Samuel Beckett letters bought by Trinity College Dublin

Bequest by former TCD librarian funds purchase of 347 letters

A Samuel Beckett postcard in the Long Room, Trinity College, Dublin. Photograph; Dara Mac Dónaill
A Samuel Beckett postcard in the Long Room, Trinity College, Dublin. Photograph; Dara Mac Dónaill

Trinity College Library Dublin has just purchased the most extensive collection of Samuel Beckett letters (347 in number) ever to have been offered for public sale. It now holds the largest collection of Beckett letters of any research library in the world, a fitting home for the correspondence of one of the college’s most famous alumni.

These letters and cards were sent from the Nobel-prizewinning author to artists Henri and Josette Hayden. Beckett and his wife, Suzanne Dechevaux-Dumesnil, met the Haydens when both couples were in southern France evading discovery by the Nazis during the second World War. The letters in this collection begin in 1947 and cover the difficult period in Beckett’s life during which his mother and brother Frank died. They also cover the most intensely fertile period of his writing life when he was completing Waiting for Godot, and working on his trilogy, Molloy, Malone Dies and The Unnameable. There is much for the biographer in this new cache but even more for the student of Beckett’s literary work.

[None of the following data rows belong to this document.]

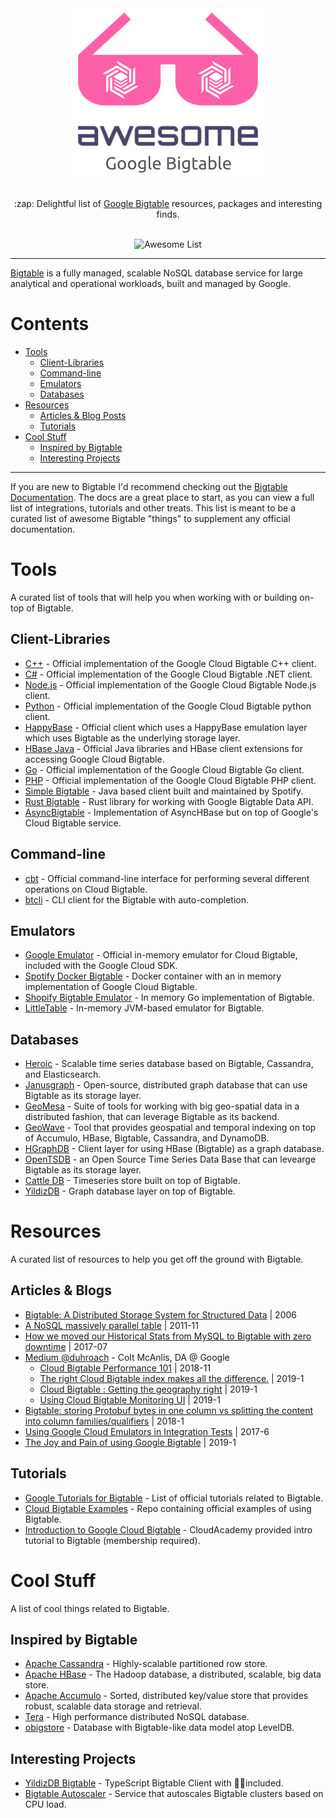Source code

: <div align="center">
	<div>
		<img width="300" src="/awesome-logo.png" alt="Awesome Bigtable">
	</div>
  <br />
	<p>
		:zap: Delightful list of <a href="https://cloud.google.com/bigtable/">Google Bigtable</a> resources, packages and interesting finds.
	</p>
	<br>
	<img src="https://awesome.re/badge.svg" alt="Awesome List">
</div>

---

[Bigtable](https://cloud.google.com/bigtable) is a fully managed, scalable NoSQL database service for large analytical and operational workloads, built and managed by Google.

# Contents
- [Tools](#tools)
  - [Client-Libraries](#client-libraries)
  - [Command-line](#command-line)
  - [Emulators](#emulators)
  - [Databases](#databases)
- [Resources](#resources)
  - [Articles & Blog Posts](#articles--blogs)
  - [Tutorials](#tutorials)
- [Cool Stuff](#cool-stuff)
  - [Inspired by Bigtable](#inspired-by-bigtable)
  - [Interesting Projects](#interesting-projects)

---

If you are new to Bigtable I'd recommend checking out the [Bigtable Documentation](https://cloud.google.com/bigtable/docs/). The docs are a great place to start, as you can view a full list of integrations, tutorials and other treats. This list is meant to be a curated list of awesome Bigtable "things" to supplement any official documentation.

# Tools
A curated list of tools that will help you when working with or building on-top of Bigtable.

## Client-Libraries
- [C++](https://github.com/GoogleCloudPlatform/google-cloud-cpp/tree/master/google/cloud/bigtable) - Official implementation of the Google Cloud Bigtable C++ client.
- [C#](https://github.com/googleapis/google-cloud-dotnet) - Official implementation of the Google Cloud Bigtable .NET client.
- [Node.js](https://github.com/googleapis/nodejs-bigtable) - Official implementation of the Google Cloud Bigtable Node.js client.
- [Python](https://github.com/googleapis/google-cloud-python/tree/master/bigtable) - Official implementation of the Google Cloud Bigtable python client.
- [HappyBase](https://github.com/googleapis/google-cloud-python-happybase) - Official client which uses a HappyBase emulation layer which uses Bigtable as the underlying storage layer.
- [HBase Java](https://github.com/GoogleCloudPlatform/cloud-bigtable-client) - Official Java libraries and HBase client extensions for accessing Google Cloud Bigtable.
- [Go](https://github.com/googleapis/google-cloud-go/tree/master/bigtable) - Official implementation of the Google Cloud Bigtable Go client.
- [PHP](https://github.com/googleapis/google-cloud-php-bigtable) - Official implementation of the Google Cloud Bigtable PHP client.
- [Simple Bigtable](https://github.com/spotify/simple-bigtable) - Java based client built and maintained by Spotify.
- [Rust Bigtable](https://github.com/durch/rust-bigtable) - Rust library for working with Google Bigtable Data API.
- [AsyncBigtable](https://github.com/OpenTSDB/asyncbigtable) - Implementation of AsyncHBase but on top of Google's Cloud Bigtable service.

## Command-line
- [cbt](https://cloud.google.com/bigtable/docs/cbt-overview) - Official command-line interface for performing several different operations on Cloud Bigtable. 
- [btcli](https://github.com/takashabe/btcli) - CLI client for the Bigtable with auto-completion.

## Emulators
- [Google Emulator](https://cloud.google.com/bigtable/docs/emulator) - Official in-memory emulator for Cloud Bigtable, included with the Google Cloud SDK.
- [Spotify Docker Bigtable](https://github.com/spotify/docker-bigtable) - Docker container with an in memory implementation of Google Cloud Bigtable.
- [Shopify Bigtable Emulator](https://github.com/Shopify/bigtable-emulator) - In memory Go implementation of Bigtable.
- [LittleTable](https://github.com/steveniemitz/littletable) - In-memory JVM-based emulator for Bigtable.

## Databases
- [Heroic](https://github.com/spotify/heroic) - Scalable time series database based on Bigtable, Cassandra, and Elasticsearch.
- [Janusgraph](https://github.com/JanusGraph/janusgraph) - Open-source, distributed graph database that can use Bigtable as its storage layer.
- [GeoMesa](https://github.com/locationtech/geomesa) - Suite of tools for working with big geo-spatial data in a distributed fashion, that can leverage Bigtable as its backend.
- [GeoWave](https://github.com/locationtech/geowave) - Tool that provides geospatial and temporal indexing on top of Accumulo, HBase, Bigtable, Cassandra, and DynamoDB.
- [HGraphDB](https://github.com/rayokota/hgraphdb) - Client layer for using HBase (Bigtable) as a graph database.
- [OpenTSDB](https://github.com/GoogleCloudPlatform/opentsdb-bigtable) - an Open Source Time Series Data Base that can levearge Bigtable as its storage layer.
- [Cattle DB](https://github.com/wuttem/cattledb) - Timeseries store built on top of Bigtable.
- [YildizDB](https://github.com/yildizdb/yildiz) - Graph database layer on top of Bigtable.

# Resources
A curated list of resources to help you get off the ground with Bigtable.

## Articles & Blogs
- [Bigtable: A Distributed Storage System for Structured Data](https://static.googleusercontent.com/media/research.google.com/en//archive/bigtable-osdi06.pdf) | 2006
- [A NoSQL massively parallel table](https://www.cs.rutgers.edu/~pxk/417/notes/content/bigtable.html) | 2011-11
- [How we moved our Historical Stats from MySQL to Bigtable with zero downtime](https://www.fastly.com/blog/how-we-moved-our-historical-stats-from-mysql-bigtable-zero-downtime) | 2017-07
- [Medium @duhroach](https://medium.com/@duhroach) - Colt McAnlis, DA @ Google
  - [Cloud Bigtable Performance 101](https://medium.com/@duhroach/cloud-bigtable-performance-101-8bf884bc1d1c) | 2018-11
  - [The right Cloud Bigtable index makes all the difference.](https://medium.com/@duhroach/the-right-cloud-bigtable-index-makes-all-the-difference-3bcabe9bd65a) | 2019-1
  - [Cloud Bigtable : Getting the geography right](https://medium.com/@duhroach/cloud-bigtable-getting-the-geography-right-645577216516) | 2019-1
  - [Using Cloud Bigtable Monitoring UI](https://medium.com/@duhroach/using-cloud-bigtable-monitoring-ui-40d3f4c726d6) | 2019-1
- [Bigtable: storing Protobuf bytes in one column vs splitting the content into column families/qualifiers](https://tech.travelaudience.com/bigtable-storing-protobuf-bytes-in-one-column-vs-splitting-the-content-into-column-families-c231bdff8db7) | 2018-1
- [Using Google Cloud Emulators in Integration Tests](https://medium.com/google-cloud/using-google-cloud-emulators-for-integration-tests-7812890ebe0d) | 2017-6
- [The Joy and Pain of using Google Bigtable](https://syslog.ravelin.com/the-joy-and-pain-of-using-google-bigtable-4210604c75be) | 2019-1

## Tutorials
- [Google Tutorials for Bigtable](https://cloud.google.com/bigtable/docs/tutorials) - List of official tutorials related to Bigtable. 
- [Cloud Bigtable Examples](https://github.com/GoogleCloudPlatform/cloud-bigtable-examples) - Repo containing official examples of using Bigtable.
- [Introduction to Google Cloud Bigtable](https://cloudacademy.com/course/introduction-to-google-cloud-bigtable/) - CloudAcademy provided intro tutorial to Bigtable (membership required).

# Cool Stuff
A list of cool things related to Bigtable.

## Inspired by Bigtable
- [Apache Cassandra](http://cassandra.apache.org/) - Highly-scalable partitioned row store.
- [Apache HBase](https://hbase.apache.org/) - The Hadoop database, a distributed, scalable, big data store.
- [Apache Accumulo](https://github.com/apache/accumulo) - Sorted, distributed key/value store that provides robust, scalable data storage and retrieval.
- [Tera](https://github.com/baidu/tera) - High performance distributed NoSQL database.
- [obigstore](https://github.com/mfp/obigstore) - Database with Bigtable-like data model atop LevelDB.

## Interesting Projects
- [YildizDB Bigtable](https://github.com/yildizdb/bigtable) - TypeScript Bigtable Client with 🔋🔋included.
- [Bigtable Autoscaler](https://github.com/spotify/bigtable-autoscaler) - Service that autoscales Bigtable clusters based on CPU load.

This latest acquisition cements Trinity College Library’s position as the world’s number one repository for the correspondence of Samuel Beckett. Key among the other collections in Trinity are the letters Beckett sent to his friend, the poet Thomas MacGreevy, and those he sent to translator and literary critic Barbara Bray. In the MacGreevy collection Beckett wrote in a most personal manner; in the Bray collection he wrote principally about his work. The Hayden collection links these two correspondences both by overlapping chronologically and also in being a combination of the personal and the literary. Thus they allow scholars to see the different ways in which Beckett expressed himself to different people; they cover the time when Beckett made his final break from Ireland after his mother’s death, and also the period of his first significant literary success.

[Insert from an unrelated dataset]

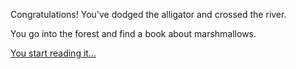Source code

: Congratulations! You've dodged the alligator and crossed the river.

You go into the forest and find a book about marshmallows.

[You start reading it...](../../the-slayer/marshmallow-slayer.md)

Chris Morash, Seamus Heaney Professor in Irish Writing,  Trinity College Dublin keeper of manuscripts Bernard Meehan  and college librarian and archivist Helen Shenton with  the new collection of Samuel Beckett letters. Photograph: Maxwells
Chris Morash, Seamus Heaney Professor in Irish Writing, Trinity College Dublin keeper of manuscripts Bernard Meehan and college librarian and archivist Helen Shenton with the new collection of Samuel Beckett letters. Photograph: Maxwells

When the recent volume of Beckett’s published letters by Cambridge University Press appeared, the editors noted with some regret that while they had built up a “substantial corpus” of his correspondence, it was by no means complete, adding that: “By far the most important collection to which the editors have not had access is constituted by the more than 300 letters addressed to Josette and Henri Hayden,” which, they noted, were in private hands.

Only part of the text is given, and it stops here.